## TASK INSTRUCTIONS
Wherever the word "left" occurs in the lines below, copy the whole line.

## Extracted data entries
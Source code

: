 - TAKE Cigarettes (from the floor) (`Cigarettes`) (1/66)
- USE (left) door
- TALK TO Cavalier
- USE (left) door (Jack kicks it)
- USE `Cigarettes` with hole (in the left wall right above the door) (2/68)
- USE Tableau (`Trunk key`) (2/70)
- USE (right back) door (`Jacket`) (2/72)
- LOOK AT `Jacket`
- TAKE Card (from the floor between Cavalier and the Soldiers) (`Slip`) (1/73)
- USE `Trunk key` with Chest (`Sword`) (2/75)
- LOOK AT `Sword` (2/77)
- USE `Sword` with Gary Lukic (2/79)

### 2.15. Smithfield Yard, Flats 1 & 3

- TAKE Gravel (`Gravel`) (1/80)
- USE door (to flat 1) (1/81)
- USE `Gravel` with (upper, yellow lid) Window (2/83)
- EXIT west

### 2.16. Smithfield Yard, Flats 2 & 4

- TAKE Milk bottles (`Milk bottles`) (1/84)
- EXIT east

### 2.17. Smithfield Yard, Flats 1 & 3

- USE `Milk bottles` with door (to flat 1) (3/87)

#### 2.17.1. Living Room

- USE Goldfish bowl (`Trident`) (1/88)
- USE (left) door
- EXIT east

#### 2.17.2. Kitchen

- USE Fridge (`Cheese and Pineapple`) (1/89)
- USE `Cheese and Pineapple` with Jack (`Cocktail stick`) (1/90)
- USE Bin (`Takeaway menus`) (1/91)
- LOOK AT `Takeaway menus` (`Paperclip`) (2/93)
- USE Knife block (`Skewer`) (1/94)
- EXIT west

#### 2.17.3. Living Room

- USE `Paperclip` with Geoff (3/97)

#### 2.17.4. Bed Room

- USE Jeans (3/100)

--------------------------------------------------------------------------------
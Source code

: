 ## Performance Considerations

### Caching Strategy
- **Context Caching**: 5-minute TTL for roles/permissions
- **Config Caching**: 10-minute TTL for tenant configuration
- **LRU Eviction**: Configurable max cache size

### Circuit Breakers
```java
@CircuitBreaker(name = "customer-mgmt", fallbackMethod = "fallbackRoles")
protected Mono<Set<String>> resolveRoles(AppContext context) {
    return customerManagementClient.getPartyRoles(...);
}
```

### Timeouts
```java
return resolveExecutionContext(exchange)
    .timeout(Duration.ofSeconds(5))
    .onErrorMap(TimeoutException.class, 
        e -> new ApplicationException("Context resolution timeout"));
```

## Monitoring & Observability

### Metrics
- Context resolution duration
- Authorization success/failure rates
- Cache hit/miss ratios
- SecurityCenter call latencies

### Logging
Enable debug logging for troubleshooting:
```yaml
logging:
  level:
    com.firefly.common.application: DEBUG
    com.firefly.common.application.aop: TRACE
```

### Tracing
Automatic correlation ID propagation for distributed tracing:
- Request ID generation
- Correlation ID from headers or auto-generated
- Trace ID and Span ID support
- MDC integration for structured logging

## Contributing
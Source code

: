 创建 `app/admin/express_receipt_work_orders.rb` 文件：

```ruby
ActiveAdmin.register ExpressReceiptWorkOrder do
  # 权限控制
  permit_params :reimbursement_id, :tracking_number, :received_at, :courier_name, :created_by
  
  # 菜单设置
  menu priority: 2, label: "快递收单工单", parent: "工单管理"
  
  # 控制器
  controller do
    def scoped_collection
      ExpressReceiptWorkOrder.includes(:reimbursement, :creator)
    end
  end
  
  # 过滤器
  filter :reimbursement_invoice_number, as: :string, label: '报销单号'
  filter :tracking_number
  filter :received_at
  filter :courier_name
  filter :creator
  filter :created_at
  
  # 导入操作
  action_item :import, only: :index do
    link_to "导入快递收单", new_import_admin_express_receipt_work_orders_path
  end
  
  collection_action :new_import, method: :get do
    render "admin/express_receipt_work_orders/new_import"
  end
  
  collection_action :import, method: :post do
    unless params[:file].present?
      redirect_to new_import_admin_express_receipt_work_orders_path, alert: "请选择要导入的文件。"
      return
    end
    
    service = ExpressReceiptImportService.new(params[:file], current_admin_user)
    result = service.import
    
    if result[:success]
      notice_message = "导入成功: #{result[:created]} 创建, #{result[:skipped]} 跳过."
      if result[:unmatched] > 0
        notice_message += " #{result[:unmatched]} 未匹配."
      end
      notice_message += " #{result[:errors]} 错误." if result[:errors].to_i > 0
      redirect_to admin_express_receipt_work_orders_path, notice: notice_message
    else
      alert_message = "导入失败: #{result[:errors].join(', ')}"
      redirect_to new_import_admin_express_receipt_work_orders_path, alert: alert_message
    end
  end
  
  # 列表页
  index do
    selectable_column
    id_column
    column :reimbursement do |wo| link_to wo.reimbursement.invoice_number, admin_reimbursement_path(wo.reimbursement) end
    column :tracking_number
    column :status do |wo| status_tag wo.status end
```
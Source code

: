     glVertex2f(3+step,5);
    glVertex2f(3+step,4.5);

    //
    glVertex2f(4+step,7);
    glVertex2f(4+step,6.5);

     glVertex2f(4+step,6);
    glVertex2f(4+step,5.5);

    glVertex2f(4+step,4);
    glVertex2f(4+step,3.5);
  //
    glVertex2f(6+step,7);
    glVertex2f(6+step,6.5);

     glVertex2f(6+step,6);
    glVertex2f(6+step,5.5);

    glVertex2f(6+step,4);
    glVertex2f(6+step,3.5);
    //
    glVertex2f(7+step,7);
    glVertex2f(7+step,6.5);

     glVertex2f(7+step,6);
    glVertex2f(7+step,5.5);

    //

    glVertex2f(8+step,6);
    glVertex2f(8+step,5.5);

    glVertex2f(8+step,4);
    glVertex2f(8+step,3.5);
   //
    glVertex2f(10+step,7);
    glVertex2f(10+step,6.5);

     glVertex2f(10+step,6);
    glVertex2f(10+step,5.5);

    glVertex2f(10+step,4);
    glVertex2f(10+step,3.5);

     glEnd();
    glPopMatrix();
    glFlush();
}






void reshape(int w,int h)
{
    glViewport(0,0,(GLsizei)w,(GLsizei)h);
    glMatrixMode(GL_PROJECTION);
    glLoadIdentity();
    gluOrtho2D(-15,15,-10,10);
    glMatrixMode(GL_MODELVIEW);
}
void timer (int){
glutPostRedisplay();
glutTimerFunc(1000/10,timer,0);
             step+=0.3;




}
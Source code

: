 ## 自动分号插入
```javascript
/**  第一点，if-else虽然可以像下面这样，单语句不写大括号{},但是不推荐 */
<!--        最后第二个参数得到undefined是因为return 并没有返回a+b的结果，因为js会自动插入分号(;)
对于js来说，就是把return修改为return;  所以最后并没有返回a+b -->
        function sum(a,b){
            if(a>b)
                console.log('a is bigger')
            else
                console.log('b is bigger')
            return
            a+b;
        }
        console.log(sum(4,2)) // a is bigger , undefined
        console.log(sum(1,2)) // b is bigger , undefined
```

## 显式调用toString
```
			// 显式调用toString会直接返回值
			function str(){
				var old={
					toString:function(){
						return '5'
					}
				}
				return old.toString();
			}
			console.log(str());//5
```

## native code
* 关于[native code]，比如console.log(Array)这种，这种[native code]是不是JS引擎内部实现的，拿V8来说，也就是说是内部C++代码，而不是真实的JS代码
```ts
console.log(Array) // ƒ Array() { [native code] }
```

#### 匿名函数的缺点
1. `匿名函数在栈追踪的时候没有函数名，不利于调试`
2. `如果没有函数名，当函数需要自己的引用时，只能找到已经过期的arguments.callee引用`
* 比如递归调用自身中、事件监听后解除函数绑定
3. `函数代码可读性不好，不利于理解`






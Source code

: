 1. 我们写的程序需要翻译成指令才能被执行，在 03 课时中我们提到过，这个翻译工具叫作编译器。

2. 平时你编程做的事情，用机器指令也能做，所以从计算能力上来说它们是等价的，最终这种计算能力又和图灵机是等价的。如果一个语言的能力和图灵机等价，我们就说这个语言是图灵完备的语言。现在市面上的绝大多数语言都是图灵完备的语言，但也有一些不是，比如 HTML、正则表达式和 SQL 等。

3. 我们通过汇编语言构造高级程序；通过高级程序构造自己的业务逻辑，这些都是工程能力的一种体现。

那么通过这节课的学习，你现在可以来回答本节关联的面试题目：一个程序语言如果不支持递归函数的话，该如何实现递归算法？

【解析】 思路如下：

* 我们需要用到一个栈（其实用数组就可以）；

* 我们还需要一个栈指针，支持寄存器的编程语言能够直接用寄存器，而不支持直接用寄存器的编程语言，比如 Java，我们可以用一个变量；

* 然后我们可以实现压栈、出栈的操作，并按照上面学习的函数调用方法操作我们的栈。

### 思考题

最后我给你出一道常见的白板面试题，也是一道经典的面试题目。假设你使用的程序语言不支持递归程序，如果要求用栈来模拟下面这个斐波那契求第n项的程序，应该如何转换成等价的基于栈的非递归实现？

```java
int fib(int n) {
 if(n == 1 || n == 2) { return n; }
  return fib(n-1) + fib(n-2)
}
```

## ANSWER TO THIS PROBLEM
- USE (left) door
- USE (left) door (Jack kicks it)
- USE `Cigarettes` with hole (in the left wall right above the door) (2/68)
- USE (left) door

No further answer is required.